When I auditioned for the High School of Performing Arts (“PA”), which later became the F.H. LaGuardia High School of Music and the Arts, they required that we bring our own music (on a cassette tape) to perform a pre-choreographed piece. Francis Patrelle, from Ballet Academy East, choreographed my audition piece. When he gave me the music he had selected, a Brahms piece in D minor, I was surprised by its slowness. The beginning of the piece was just to move one arm slowly up and to the side for the first 30 seconds or so of the piece. I was disappointed by this beginning. I wanted to burst out of a cannon showing what I could do – some double pirouettes and some jumps with beats in them. Worse, the judges stopped my audition right after that arm raise. When I found out later that I had not only been admitted to the school, but with a near-perfect score, Mr. Patrelle said, “You see?” He had known that my strength was musicality.

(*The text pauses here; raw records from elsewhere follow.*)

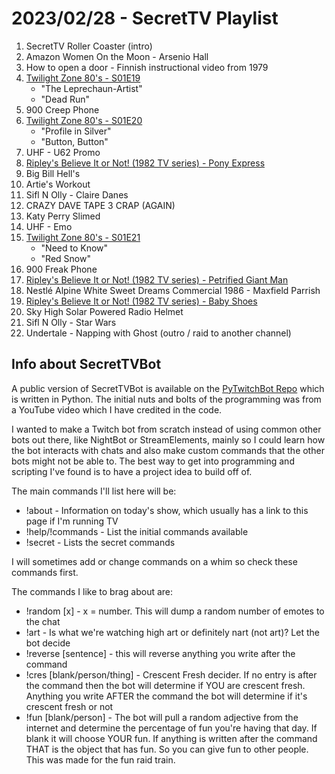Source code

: # 2023/02/28 - SecretTV Playlist

1. SecretTV Roller Coaster (intro)
2. Amazon Women On the Moon - Arsenio Hall 
3. How to open a door - Finnish instructional video from 1979 
4. [Twilight Zone 80's - S01E19](https://en.wikipedia.org/wiki/List_of_The_Twilight_Zone_(1985_TV_series)_episodes)
   - "The Leprechaun-Artist"
   - "Dead Run"
5. 900 Creep Phone
6. [Twilight Zone 80's - S01E20](https://en.wikipedia.org/wiki/List_of_The_Twilight_Zone_(1985_TV_series)_episodes)
   - "Profile in Silver"
   - "Button, Button"
7. UHF - U62 Promo
8. [Ripley's Believe It or Not! (1982 TV series) - Pony Express](https://en.wikipedia.org/wiki/Ripley%27s_Believe_It_or_Not!_(1982_TV_series))
9. Big Bill Hell's
10. Artie's Workout
11. Sifl N Olly - Claire Danes
12. CRAZY DAVE TAPE 3 CRAP (AGAIN)
13. Katy Perry Slimed
14. UHF - Emo
15. [Twilight Zone 80's - S01E21](https://en.wikipedia.org/wiki/List_of_The_Twilight_Zone_(1985_TV_series)_episodes)
    - "Need to Know"
    - "Red Snow"
16. 900 Freak Phone
17. [Ripley's Believe It or Not! (1982 TV series) - Petrified Giant Man](https://en.wikipedia.org/wiki/Ripley%27s_Believe_It_or_Not!_(1982_TV_series))
18. Nestlé Alpine White Sweet Dreams Commercial 1986 - Maxfield Parrish
19. [Ripley's Believe It or Not! (1982 TV series) - Baby Shoes](https://en.wikipedia.org/wiki/Ripley%27s_Believe_It_or_Not!_(1982_TV_series))
20. Sky High Solar Powered Radio Helmet
21. Sifl N Olly - Star Wars
22. Undertale - Napping with Ghost (outro / raid to another channel)


## Info about SecretTVBot

A public version of SecretTVBot is available on the [PyTwitchBot Repo](https://github.com/awbored/PyTwitchBot) which is written in Python.  The initial nuts and bolts of the programming was from a YouTube video which I have credited in the code.

I wanted to make a Twitch bot from scratch instead of using common other bots out there, like NightBot or StreamElements, mainly so I could learn how the bot interacts with chats and also make custom commands that the other bots might not be able to.  The best way to get into programming and scripting I've found is to have a project idea to build off of.

The main commands I'll list here will be:

 - !about - Information on today's show, which usually has a link to this page if I'm running TV
 - !help/!commands - List the initial commands available
 - !secret - Lists the secret commands

I will sometimes add or change commands on a whim so check these commands first.

The commands I like to brag about are:

 - !random [x] - x = number.  This will dump a random number of emotes to the chat
 - !art - Is what we're watching high art or definitely nart (not art)?  Let the bot decide
 - !reverse [sentence] - this will reverse anything you write after the command
 - !cres [blank/person/thing] - Crescent Fresh decider.  If no entry is after the command then the bot will determine if YOU are crescent fresh.  Anything you write AFTER the command the bot will determine if it's crescent fresh or not
 - !fun [blank/person] - The bot will pull a random adjective from the internet and determine the percentage of fun you're having that day.  If blank it will choose YOUR fun.  If anything is written after the command THAT is the object that has fun.  So you can give fun to other people.  This was made for the fun raid train.
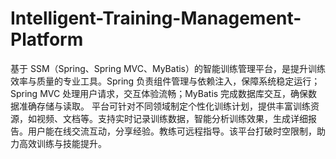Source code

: # Intelligent-Training-Management-Platform
基于 SSM（Spring、Spring MVC、MyBatis）的智能训练管理平台，是提升训练效率与质量的专业工具。Spring 负责组件管理与依赖注入，保障系统稳定运行；Spring MVC 处理用户请求，交互体验流畅；MyBatis 完成数据库交互，确保数据准确存储与读取。  平台可针对不同领域制定个性化训练计划，提供丰富训练资源，如视频、文档等。支持实时记录训练数据，智能分析训练效果，生成详细报告。用户能在线交流互动，分享经验。教练可远程指导。该平台打破时空限制，助力高效训练与技能提升。 
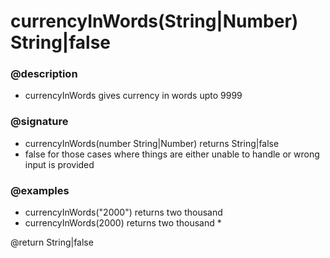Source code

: # currencyInWords(String|Number) String|false
### @description
 - currencyInWords gives currency in words upto 9999
 ### @signature
 - currencyInWords(number String|Number) returns String|false
 - false for those cases where things are either unable to handle or wrong input is provided
  
 ### @examples
 - currencyInWords("2000") returns two thousand
 - currencyInWords(2000) returns two thousand *
 
 @return String|false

When I auditioned for the Pennsylvania Ballet Summer Program, they required two Polaroid photos to be submitted as part of your audition – one on pointe in first position and one in arabesque. At the time, I was mystified, but I now think that if you can see a dancer in both of those positions you can tell a lot about her body and her former training. That class was taught by a teacher who had taught a guest classes at Ballet Arts, Bojan (“Bo”) Spassoff. I was pretty sure that his having known my dancing outside of the audition would give me an edge and I was right. I was accepted to the program at a higher level than some of my contemporaries.

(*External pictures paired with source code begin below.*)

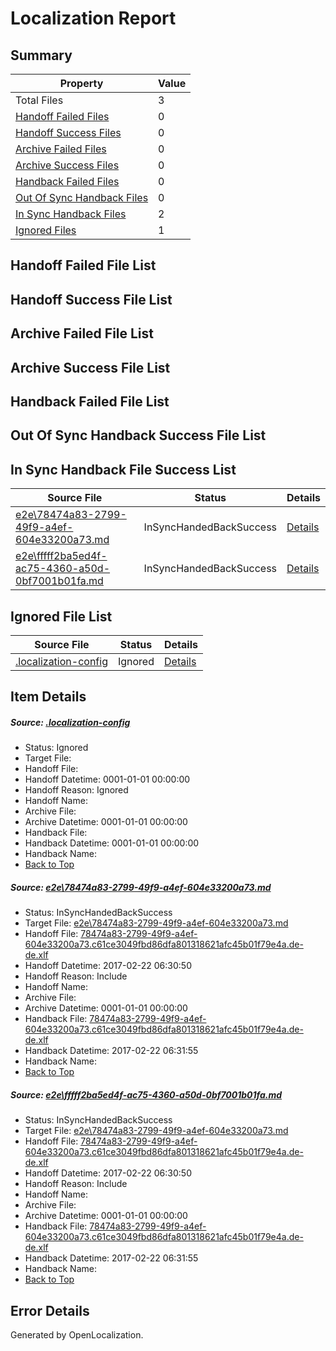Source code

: # <a name='report-top'></a> Localization Report

## Summary
 Property | Value 
 -------- | ----- 
 Total Files | 3
[ Handoff Failed Files ](#handoff-failed-list)| 0
[ Handoff Success Files ](#handoff-success-list)| 0
[ Archive Failed Files ](#archive-failed-list)| 0
[ Archive Success Files ](#archive-success-list)| 0
[ Handback Failed Files ](#handback-failed-list)| 0
[ Out Of Sync Handback Files ](#outofsync-handback-success-list)| 0
[ In Sync Handback Files ](#insync-handback-success-list)| 2
[ Ignored Files ](#ignored-list)| 1

## <a name='handoff-failed-list'></a> Handoff Failed File List

## <a name='handoff-success-list'></a> Handoff Success File List

## <a name='archive-failed-list'></a> Archive Failed File List

## <a name='archive-success-list'></a> Archive Success File List

## <a name='handback-failed-list'></a> Handback Failed File List

## <a name='outofsync-handback-success-list'></a> Out Of Sync Handback Success File List

## <a name='insync-handback-success-list'></a> In Sync Handback File Success List
 Source File | Status | Details 
 ----------- | ------ | ------- 
 [e2e\78474a83-2799-49f9-a4ef-604e33200a73.md](https://github.com/OpenLocalizationTestOrg/ol-test4/blob/7e98b0577efb7e8cb93fedfd7536db7c9eaf26a9/e2e/78474a83-2799-49f9-a4ef-604e33200a73.md) | InSyncHandedBackSuccess | [Details](#8f5412de675d02c29b47c11f322199e7cc5ab4821)
 [e2e\fffff2ba5ed4f-ac75-4360-a50d-0bf7001b01fa.md](https://github.com/OpenLocalizationTestOrg/ol-test4/blob/7e98b0577efb7e8cb93fedfd7536db7c9eaf26a9/e2e/fffff2ba5ed4f-ac75-4360-a50d-0bf7001b01fa.md) | InSyncHandedBackSuccess | [Details](#8f5412de675d02c29b47c11f322199e7cc5ab4822)

## <a name='ignored-list'></a> Ignored File List
 Source File | Status | Details 
 ----------- | ------ | ------- 
 [.localization-config](https://github.com/OpenLocalizationTestOrg/ol-test4/blob/7e98b0577efb7e8cb93fedfd7536db7c9eaf26a9/.localization-config) | Ignored | [Details](#cb0632cf59c1387fc1742bfb9fa3c47f87e2e5c90)

## Item Details
##### <a name='cb0632cf59c1387fc1742bfb9fa3c47f87e2e5c90'></a> Source: [.localization-config](https://github.com/OpenLocalizationTestOrg/ol-test4/blob/7e98b0577efb7e8cb93fedfd7536db7c9eaf26a9/.localization-config)
* Status: Ignored
* Target File: 
* Handoff File: 
* Handoff Datetime: 0001-01-01 00:00:00
* Handoff Reason: Ignored
* Handoff Name: 
* Archive File: 
* Archive Datetime: 0001-01-01 00:00:00
* Handback File: 
* Handback Datetime: 0001-01-01 00:00:00
* Handback Name: 
* [Back to Top](#report-top)

##### <a name='8f5412de675d02c29b47c11f322199e7cc5ab4821'></a> Source: [e2e\78474a83-2799-49f9-a4ef-604e33200a73.md](https://github.com/OpenLocalizationTestOrg/ol-test4/blob/7e98b0577efb7e8cb93fedfd7536db7c9eaf26a9/e2e/78474a83-2799-49f9-a4ef-604e33200a73.md)
* Status: InSyncHandedBackSuccess
* Target File: [e2e\78474a83-2799-49f9-a4ef-604e33200a73.md](https://github.com/OpenLocalizationTestOrg/ol-test4-dede/blob/0db156238d7db5c9fb94a2f8251e4fda78bfe6f0/e2e/78474a83-2799-49f9-a4ef-604e33200a73.md)
* Handoff File: [78474a83-2799-49f9-a4ef-604e33200a73.c61ce3049fbd86dfa801318621afc45b01f79e4a.de-de.xlf](https://github.com/OpenLocalizationTestOrg/ol-test4-handoff/blob/bc5a11919ece8a9bc51d962ff48ada132c5c0694/ol-handoff/OpenLocalizationTestOrg/ol-test4-dede/xinjiang/ht/78474a83-2799-49f9-a4ef-604e33200a73.c61ce3049fbd86dfa801318621afc45b01f79e4a.de-de.xlf)
* Handoff Datetime: 2017-02-22 06:30:50
* Handoff Reason: Include
* Handoff Name: 
* Archive File: 
* Archive Datetime: 0001-01-01 00:00:00
* Handback File: [78474a83-2799-49f9-a4ef-604e33200a73.c61ce3049fbd86dfa801318621afc45b01f79e4a.de-de.xlf](https://github.com/OpenLocalizationTestOrg/ol-test4-handback/blob/5041af6db5cd71c170c3f58d570478545be95de3/ol-handback/OpenLocalizationTestOrg/ol-test4-dede/xinjiang/ht/78474a83-2799-49f9-a4ef-604e33200a73.c61ce3049fbd86dfa801318621afc45b01f79e4a.de-de.xlf)
* Handback Datetime: 2017-02-22 06:31:55
* Handback Name: 
* [Back to Top](#report-top)

##### <a name='8f5412de675d02c29b47c11f322199e7cc5ab4822'></a> Source: [e2e\fffff2ba5ed4f-ac75-4360-a50d-0bf7001b01fa.md](https://github.com/OpenLocalizationTestOrg/ol-test4/blob/7e98b0577efb7e8cb93fedfd7536db7c9eaf26a9/e2e/fffff2ba5ed4f-ac75-4360-a50d-0bf7001b01fa.md)
* Status: InSyncHandedBackSuccess
* Target File: [e2e\78474a83-2799-49f9-a4ef-604e33200a73.md](https://github.com/OpenLocalizationTestOrg/ol-test4-dede/blob/0db156238d7db5c9fb94a2f8251e4fda78bfe6f0/e2e/78474a83-2799-49f9-a4ef-604e33200a73.md)
* Handoff File: [78474a83-2799-49f9-a4ef-604e33200a73.c61ce3049fbd86dfa801318621afc45b01f79e4a.de-de.xlf](https://github.com/OpenLocalizationTestOrg/ol-test4-handoff/blob/bc5a11919ece8a9bc51d962ff48ada132c5c0694/ol-handoff/OpenLocalizationTestOrg/ol-test4-dede/xinjiang/ht/78474a83-2799-49f9-a4ef-604e33200a73.c61ce3049fbd86dfa801318621afc45b01f79e4a.de-de.xlf)
* Handoff Datetime: 2017-02-22 06:30:50
* Handoff Reason: Include
* Handoff Name: 
* Archive File: 
* Archive Datetime: 0001-01-01 00:00:00
* Handback File: [78474a83-2799-49f9-a4ef-604e33200a73.c61ce3049fbd86dfa801318621afc45b01f79e4a.de-de.xlf](https://github.com/OpenLocalizationTestOrg/ol-test4-handback/blob/5041af6db5cd71c170c3f58d570478545be95de3/ol-handback/OpenLocalizationTestOrg/ol-test4-dede/xinjiang/ht/78474a83-2799-49f9-a4ef-604e33200a73.c61ce3049fbd86dfa801318621afc45b01f79e4a.de-de.xlf)
* Handback Datetime: 2017-02-22 06:31:55
* Handback Name: 
* [Back to Top](#report-top)


## Error Details

Generated by OpenLocalization.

One of my last professional-level auditions was for the Eglevsky Ballet Nutcracker. There we just took a class with director Michael Vernon, which included barre and center work. I knew some of the dancers who were auditioning with me for that and I took care to position myself next to the weakest ones. My lines were straighter, my legs were higher, my movements were more precise. I was accepted to the adult corps de ballet for the Nutcracker run of performances.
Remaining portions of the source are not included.